Work order: Restate every entry verbatim; drop the pictures.

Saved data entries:
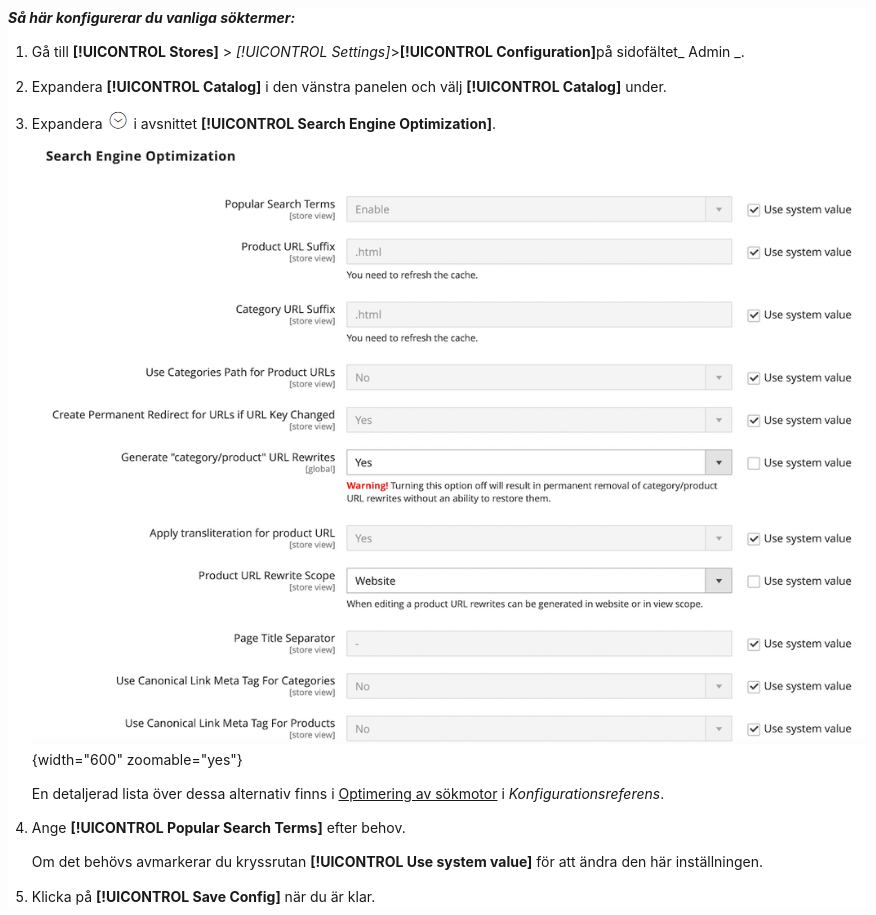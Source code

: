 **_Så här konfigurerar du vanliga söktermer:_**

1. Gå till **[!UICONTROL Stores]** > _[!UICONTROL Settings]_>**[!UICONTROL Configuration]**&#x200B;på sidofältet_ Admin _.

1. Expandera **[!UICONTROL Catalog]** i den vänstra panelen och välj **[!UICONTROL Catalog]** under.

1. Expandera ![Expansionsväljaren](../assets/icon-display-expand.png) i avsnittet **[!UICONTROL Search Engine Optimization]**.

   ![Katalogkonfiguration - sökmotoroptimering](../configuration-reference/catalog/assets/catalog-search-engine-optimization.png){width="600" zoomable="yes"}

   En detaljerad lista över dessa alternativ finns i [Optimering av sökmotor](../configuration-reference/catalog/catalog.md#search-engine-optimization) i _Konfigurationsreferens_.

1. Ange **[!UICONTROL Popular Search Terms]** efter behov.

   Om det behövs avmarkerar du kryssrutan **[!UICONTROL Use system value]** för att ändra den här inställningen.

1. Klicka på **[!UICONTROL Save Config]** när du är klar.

Result:
Source code

: **_Så här konfigurerar du vanliga söktermer:_**

1. Gå till **[!UICONTROL Stores]** > _[!UICONTROL Settings]_>**[!UICONTROL Configuration]**&#x200B;på sidofältet_ Admin _.

1. Expandera **[!UICONTROL Catalog]** i den vänstra panelen och välj **[!UICONTROL Catalog]** under.

1. Expandera ![Expansionsväljaren](../assets/icon-display-expand.png) i avsnittet **[!UICONTROL Search Engine Optimization]**.

   ![Katalogkonfiguration - sökmotoroptimering](../configuration-reference/catalog/assets/catalog-search-engine-optimization.png){width="600" zoomable="yes"}

   En detaljerad lista över dessa alternativ finns i [Optimering av sökmotor](../configuration-reference/catalog/catalog.md#search-engine-optimization) i _Konfigurationsreferens_.

1. Ange **[!UICONTROL Popular Search Terms]** efter behov.

   Om det behövs avmarkerar du kryssrutan **[!UICONTROL Use system value]** för att ändra den här inställningen.

1. Klicka på **[!UICONTROL Save Config]** när du är klar.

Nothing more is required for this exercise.